I’ve had the honor and pleasure to curate 3 shows in Aug at the East Bay’s indispensable focal point for new music, Berkeley Arts Festival (2133 University Avenue, Berkeley, CA – map); this is the final one in the series, at 8pm, Wed 27 Aug.
We end with a set of radical explorations in motion/sound/art, unbounded ecstatic improvisatory freedom, and the strange effects of informatically re-encoding musical/mechanical systems (and, possibly, their listeners).

(L → R) Bob Marsh (cello) and Evangel King (dancer) perform window/door/river @ The Luggage Store Gallery, 10 July 2014
Set Ø/Prélude: Bob Marsh and Evangel King perform window/door/river (8pm)
Bob Marsh and associates have made many multimedia interpretations of Bob’s graphic scores in the rhizomic window/door/river project.

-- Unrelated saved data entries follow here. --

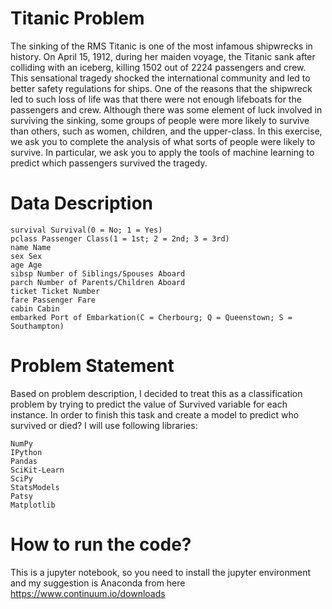 # Titanic Problem
The sinking of the RMS Titanic is one of the most infamous shipwrecks in history. On April 15, 1912, during her maiden voyage, the Titanic sank after colliding with an iceberg, killing 1502 out of 2224 passengers and crew. This sensational tragedy shocked the international community and led to better safety regulations for ships.
One of the reasons that the shipwreck led to such loss of life was that there were not enough lifeboats for the passengers and crew. Although there was some element of luck involved in surviving the sinking, some groups of people were more likely to survive than others, such as women, children, and the upper-class.
In this exercise, we ask you to complete the analysis of what sorts of people were likely to survive. In particular, we ask you to apply the tools of machine learning to predict which passengers survived the tragedy.


# Data Description
    survival Survival(0 = No; 1 = Yes)
    pclass Passenger Class(1 = 1st; 2 = 2nd; 3 = 3rd)
    name Name
    sex Sex
    age Age
    sibsp Number of Siblings/Spouses Aboard
    parch Number of Parents/Children Aboard
    ticket Ticket Number
    fare Passenger Fare
    cabin Cabin
    embarked Port of Embarkation(C = Cherbourg; Q = Queenstown; S = Southampton)


# Problem Statement
Based on problem description, I decided to treat this as a classification problem by trying to predict the value of Survived variable for each instance.
In order to finish this task and create a model to predict who survived or died? I will use following libraries:

    NumPy
    IPython
    Pandas
    SciKit-Learn
    SciPy
    StatsModels
    Patsy
    Matplotlib
    

# How to run the code?
This is a jupyter notebook, so you need to install the jupyter environment and my suggestion is Anaconda from here https://www.continuum.io/downloads
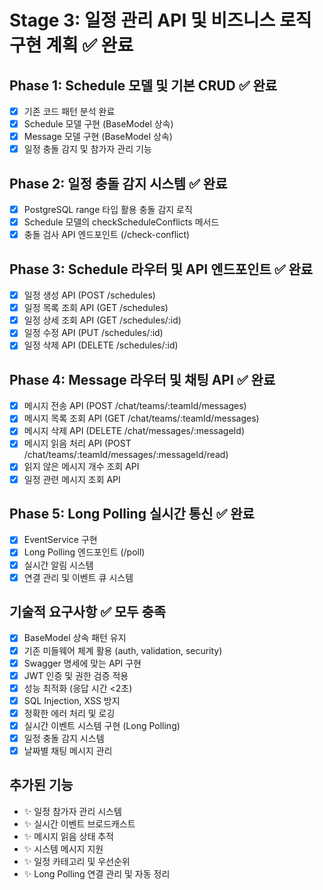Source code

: # Stage 3: 일정 관리 API 및 비즈니스 로직 구현 계획 ✅ 완료

## Phase 1: Schedule 모델 및 기본 CRUD ✅ 완료
- [x] 기존 코드 패턴 분석 완료
- [x] Schedule 모델 구현 (BaseModel 상속)
- [x] Message 모델 구현 (BaseModel 상속)
- [x] 일정 충돌 감지 및 참가자 관리 기능

## Phase 2: 일정 충돌 감지 시스템 ✅ 완료
- [x] PostgreSQL range 타입 활용 충돌 감지 로직
- [x] Schedule 모델의 checkScheduleConflicts 메서드
- [x] 충돌 검사 API 엔드포인트 (/check-conflict)

## Phase 3: Schedule 라우터 및 API 엔드포인트 ✅ 완료
- [x] 일정 생성 API (POST /schedules)
- [x] 일정 목록 조회 API (GET /schedules)
- [x] 일정 상세 조회 API (GET /schedules/:id)
- [x] 일정 수정 API (PUT /schedules/:id)
- [x] 일정 삭제 API (DELETE /schedules/:id)

## Phase 4: Message 라우터 및 채팅 API ✅ 완료
- [x] 메시지 전송 API (POST /chat/teams/:teamId/messages)
- [x] 메시지 목록 조회 API (GET /chat/teams/:teamId/messages)
- [x] 메시지 삭제 API (DELETE /chat/messages/:messageId)
- [x] 메시지 읽음 처리 API (POST /chat/teams/:teamId/messages/:messageId/read)
- [x] 읽지 않은 메시지 개수 조회 API
- [x] 일정 관련 메시지 조회 API

## Phase 5: Long Polling 실시간 통신 ✅ 완료
- [x] EventService 구현
- [x] Long Polling 엔드포인트 (/poll)
- [x] 실시간 알림 시스템
- [x] 연결 관리 및 이벤트 큐 시스템

## 기술적 요구사항 ✅ 모두 충족
- [x] BaseModel 상속 패턴 유지
- [x] 기존 미들웨어 체계 활용 (auth, validation, security)
- [x] Swagger 명세에 맞는 API 구현
- [x] JWT 인증 및 권한 검증 적용
- [x] 성능 최적화 (응답 시간 <2초)
- [x] SQL Injection, XSS 방지
- [x] 정확한 에러 처리 및 로깅
- [x] 실시간 이벤트 시스템 구현 (Long Polling)
- [x] 일정 충돌 감지 시스템
- [x] 날짜별 채팅 메시지 관리

## 추가된 기능
- ✨ 일정 참가자 관리 시스템
- ✨ 실시간 이벤트 브로드캐스트
- ✨ 메시지 읽음 상태 추적
- ✨ 시스템 메시지 지원
- ✨ 일정 카테고리 및 우선순위
- ✨ Long Polling 연결 관리 및 자동 정리
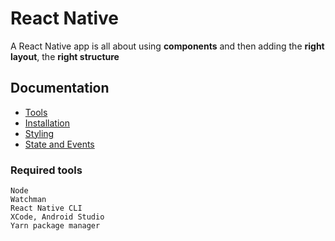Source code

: # React Native
   A React Native app is all about using **components** and then adding the **right layout**, the **right structure**

## Documentation

* [Tools](#required-tools)
* [Installation](https://github.com/pvn/ReactLearning/blob/master/Installation.md)
* [Styling](https://github.com/pvn/ReactLearning/blob/master/Styling.md)
* [State and Events](https://github.com/pvn/ReactLearning/blob/master/State-Event.md)

### Required tools
    Node
    Watchman
    React Native CLI
    XCode, Android Studio
    Yarn package manager
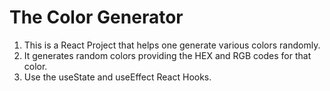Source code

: # The Color Generator
1. This is a React Project that helps one generate various colors randomly. 
2. It generates random colors providing the HEX and RGB codes for that color. 
3. Use the useState and useEffect React Hooks. 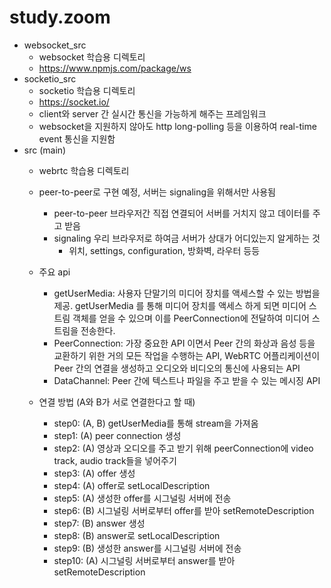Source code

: # study.zoom


- websocket_src
  - websocket 학습용 디렉토리
  - https://www.npmjs.com/package/ws
- socketio_src
  - socketio 학습용 디렉토리
  - https://socket.io/
  - client와 server 간 실시간 통신을 가능하게 해주는 프레임워크
  - websocket을 지원하지 않아도 http long-polling 등을 이용하여 real-time event 통신을 지원함
- src (main)
  - webrtc 학습용 디렉토리
  - peer-to-peer로 구현 예정, 서버는 signaling을 위해서만 사용됨
    - peer-to-peer 브라우저간 직접 연결되어 서버를 거치지 않고 데이터를 주고 받음
    - signaling 우리 브라우저로 하여금 서버가 상대가 어디있는지 알게하는 것
      - 위치, settings, configuration, 방화벽, 라우터 등등
  - 주요 api
    - getUserMedia: 사용자 단말기의 미디어 장치를 액세스할 수 있는 방법을 제공. getUserMedia 를 통해 미디어 장치를 액세스 하게 되면 미디어 스트림 객체를 얻을 수 있으며 이를 PeerConnection에 전달하여 미디어 스트림을 전송한다.
    - PeerConnection: 가장 중요한 API 이면서 Peer 간의 화상과 음성 등을 교환하기 위한 거의 모든 작업을 수행하는 API, WebRTC 어플리케이션이 Peer 간의 연결을 생성하고 오디오와 비디오의 통신에 사용되는 API
    - DataChannel: Peer 간에 텍스트나 파일을 주고 받을 수 있는 메시징 API

  - 연결 방법 (A와 B가 서로 연결한다고 할 때)

    - step0: (A, B) getUserMedia를 통해 stream을 가져옴
    - step1: (A) peer connection 생성
    - step2: (A) 영상과 오디오를 주고 받기 위해 peerConnection에 video track, audio track들을 넣어주기
    - step3: (A) offer 생성
    - step4: (A) offer로 setLocalDescription
    - step5: (A) 생성한 offer를 시그널링 서버에 전송
    - step6: (B) 시그널링 서버로부터 offer를 받아 setRemoteDescription
    - step7: (B) answer 생성
    - step8: (B) answer로 setLocalDescription
    - step9: (B) 생성한 answer를 시그널링 서버에 전송
    - step10: (A) 시그널링 서버로부터 answer를 받아 setRemoteDescription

Bob Marsh (cello) and Evangel King (dance) perform one of the most beautiful of these fascinating pieces in a short site-specific realization designed specifically for Berkeley Arts Festival space.
From Bob:
“window/door/river began as a graphic response to a dance class with Anna Halprin a couple of years ago. It seemed to resemble some of my graphic music compositions. The four panels reminded me of windows, or maybe they were doors. Maybe they were all aspects of the life of a river. I decided to send this window/door/river composition to various friends, near and far, asking them to create any kind of interpretation they might desire. Various types of realizations can be found at http://windowdoorriver.bandcamp.com/
6 months ago I began working with dancer/choreographer Evangel King on this project, exploring the variety of meanings, literal and metaphorical, of windows, doors and rivers. In the end we decided to work within the contexts of actual windows and doors, letting the river portion be the river of life that flows around us at all times”
Above is a video of an afternoon rehearsal of window/door/river at Berkeley Arts, reflecting one set of Bob and Evangel’s improvisatory choices in response to the graphic score.
Having previously left large swathes of stunned onlookers and listeners gasping in the Midwest, Bob Marsh has become a treasure of our own Bay Area music scene.
Bob is a master improviser on any instrument (or surface… or sound-generating costume…), whose work involves shaping sounds words images motions sonic-suits ideas.

Bob Marsh savors a quiet moment, performing in Sonic Suit #1, Outsound New Music Summit, 2011 (Photo: PeterBKaars.com, www.peterbkaars.com)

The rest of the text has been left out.